The future of cultural heritage appears less indistinct with the development of technology and should go in the way of digital, immersion and interaction.

Digital

Manovish argued in his book that new media can be divided into two layers: cultural layer and computer layer [7]. What we are doing on cultural heritage is to transcode it so that the two layers combine. But that is just the beginning.

The digitalization has the apparent application in the preservation of culture heritage. For example, in the archaeology project, 3D Digging in Catalhoyuk, Turkey conducted by Maurizio Forte, 3D technology and virtual simulation system promoted the virtual restoration of the site. [1]

Digging is a destructive process, and some of the sites were too fragile to preserve. There are four key issues in archaeological fieldwork and research: the reversibility of the excavation process, the accessibility and elaboration of data during the interpretation process, and the final representation and communication of the data-knowledge [1].

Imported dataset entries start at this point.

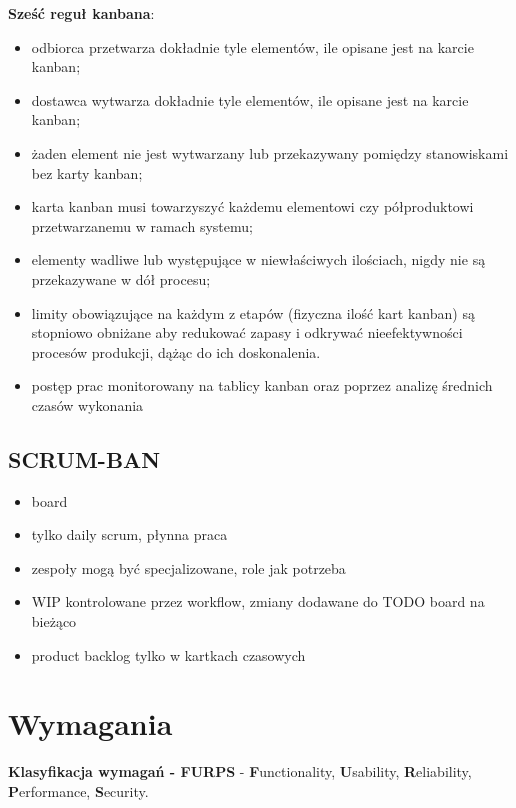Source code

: \documentclass[a4paper]{article}
\begin{document}
    \textbf{Sześć reguł kanbana}:
    \begin{itemize}
        \item odbiorca przetwarza dokładnie tyle elementów, ile opisane jest na karcie kanban;
        \item dostawca wytwarza dokładnie tyle elementów, ile opisane jest na karcie kanban;
        \item żaden element nie jest wytwarzany lub przekazywany pomiędzy stanowiskami bez karty kanban;
        \item karta kanban musi towarzyszyć każdemu elementowi czy półproduktowi przetwarzanemu w ramach systemu;
        \item elementy wadliwe lub występujące w niewłaściwych ilościach, nigdy nie są przekazywane w dół procesu;
        \item limity obowiązujące na każdym z etapów (fizyczna ilość kart kanban) są stopniowo obniżane aby redukować zapasy i
        odkrywać nieefektywności procesów produkcji, dążąc do ich doskonalenia.
        \item postęp prac monitorowany na tablicy kanban oraz poprzez analizę średnich czasów wykonania\\
    \end{itemize}

    \subsection{SCRUM-BAN}
    \begin{itemize}
        \item board
        \item tylko daily scrum, płynna praca
        \item zespoły mogą być specjalizowane, role jak potrzeba
        \item WIP kontrolowane przez workflow, zmiany dodawane do TODO board na bieżąco
        \item product backlog tylko w kartkach czasowych
    \end{itemize}


    \section{Wymagania}
    \textbf{Klasyfikacja wymagań - FURPS} - \textbf{F}unctionality, \textbf{U}sability, \textbf{R}eliability,
    \textbf{P}erformance, \textbf{S}ecurity.
\end{document}
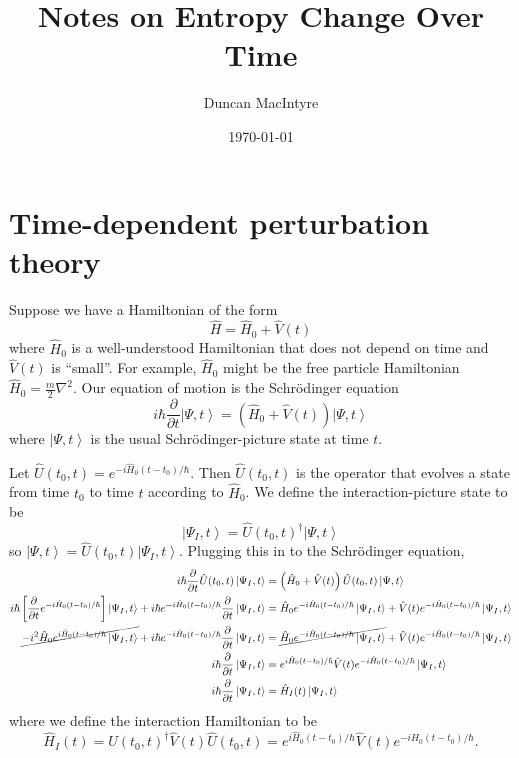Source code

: \documentclass[11pt]{article}
\newcommand{\ket}[1]{\left|#1\right\rangle}
\newcommand{\op}[1]{\hat{#1}}
\theoremstyle{theorem}
\theoremstyle{remark}
\theoremstyle{step}
\theoremstyle{gap}
\begin{document}
\title{Notes on Entropy Change Over Time}
\author{Duncan MacIntyre}
\date{\today}
\maketitle
\tableofcontents
\bigskip
\newpage

\section{Time-dependent perturbation theory}

Suppose we have a Hamiltonian of the form \[\op{H} = \op{H}_0 + \op{V}(t)\]
where \(\op{H}_0\) is a well-understood Hamiltonian that does not depend on time and \(\op{V}(t)\) is ``small''. For example, \(\op{H}_0\) might be the free particle Hamiltonian \(\op{H}_0 = \frac{m}{2} \nabla^2\). Our equation of motion is the Schr\"odinger equation
\[i \hbar \frac{\partial}{\partial t} \ket{\Psi, t} = \left(\op{H}_0 + \op{V}(t)\right) \ket{\Psi, t}\]
where \(\ket{\Psi, t}\) is the usual Schr\"odinger-picture state at time \(t\).

Let \(\op{U}(t_0, t) = e^{-i\op{H}_0(t-t_0)/\hbar}\). Then \(\op{U}(t_0, t)\) is the operator that evolves a state from time \(t_0\) to time \(t\) according to \(\op{H}_0\). We define the interaction-picture state to be
\[\ket{\Psi_I, t} = \op{U}(t_0, t)^\dagger \ket{\Psi, t}\]
so \(\ket{\Psi, t} = \op{U}(t_0, t) \ket{\Psi_I, t}\).
Plugging this in to the Schr\"odinger equation,
\begin{align*}
i \hbar \frac{\partial}{\partial t} \op{U}(t_0, t)\ket{\Psi_I, t} &= \left(\op{H}_0 + \op{V}(t)\right) \op{U}(t_0, t)\ket{\Psi, t} \\
i \hbar \left[\frac{\partial}{\partial t} e^{-i\op{H}_0(t-t_0)/\hbar}\right] \ket{\Psi_I, t} + i \hbar e^{-i\op{H}_0(t-t_0)/\hbar} \frac{\partial}{\partial t} \ket{\Psi_I, t} &= \op{H}_0 e^{-i\op{H}_0(t-t_0)/\hbar}\ket{\Psi_I, t} + \op{V}(t) e^{-i\op{H}_0(t-t_0)/\hbar}\ket{\Psi_I, t} \\
\cancel{-i^2 \op{H}_0 e^{i\op{H}_0(t-t_0)/\hbar} \ket{\Psi_I, t}} + i \hbar e^{-i\op{H}_0(t-t_0)/\hbar} \frac{\partial}{\partial t} \ket{\Psi_I, t} &= \cancel{\op{H}_0 e^{-i\op{H}_0(t-t_0)/\hbar}\ket{\Psi_I, t}} + \op{V}(t) e^{-i\op{H}_0(t-t_0)/\hbar}\ket{\Psi_I, t} \\
 i \hbar \frac{\partial}{\partial t} \ket{\Psi_I, t} &= e^{i\op{H}_0(t-t_0)/\hbar}\op{V}(t) e^{-i\op{H}_0(t-t_0)/\hbar}\ket{\Psi_I, t} \\
 i \hbar \frac{\partial}{\partial t} \ket{\Psi_I, t} &= \op{H}_I(t)\ket{\Psi_I, t}
\end{align*}
where we define the interaction Hamiltonian to be
\[\op{H}_I(t) = \op{U}(t_0, t)^\dagger \op{V}(t)\op{U}(t_0, t) = e^{i\op{H}_0(t-t_0)/\hbar}\op{V}(t) e^{-i\op{H}_0(t-t_0)/\hbar}.\]
\end{document}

The project is aimed to reconstruct virtually the entire archaeological process of excavation using 3D technology, such as laser scanners, 3D photogrammetry and 3D Virtual Reality collaborative systems during the interpretation process in the lab [1].

3D Digging in Catalhoyuk
Figure-1 3D Digging in Catalhoyuk

The same with archaeological work in Catalhoyuk, some other cultural heritage that exposed to the natural environment and massive visitors, for example, the pyramids in Egypt, the wall paintings in Mogao Caves in Dunhuang, China, marble statues in Italy and so forth, are all under threat and suffering from inevitable destroy from outside. However, scholars can only implement extremely limited protection to them. We can imagine that these places of interest would disappear one day. The only way we can preserve it permanently is to transcode them to digital data so that they can be stored in the computer. Even more, it would be possible that we can reconstruct them physically one day in the future with the based line we recorded in our database.

Immersion

Maurizio Forte argued that the revolution of digital technology we focused on in the past years was mainly the technical power, instead of the power in the semantic level, the way of communication and the connotation of information.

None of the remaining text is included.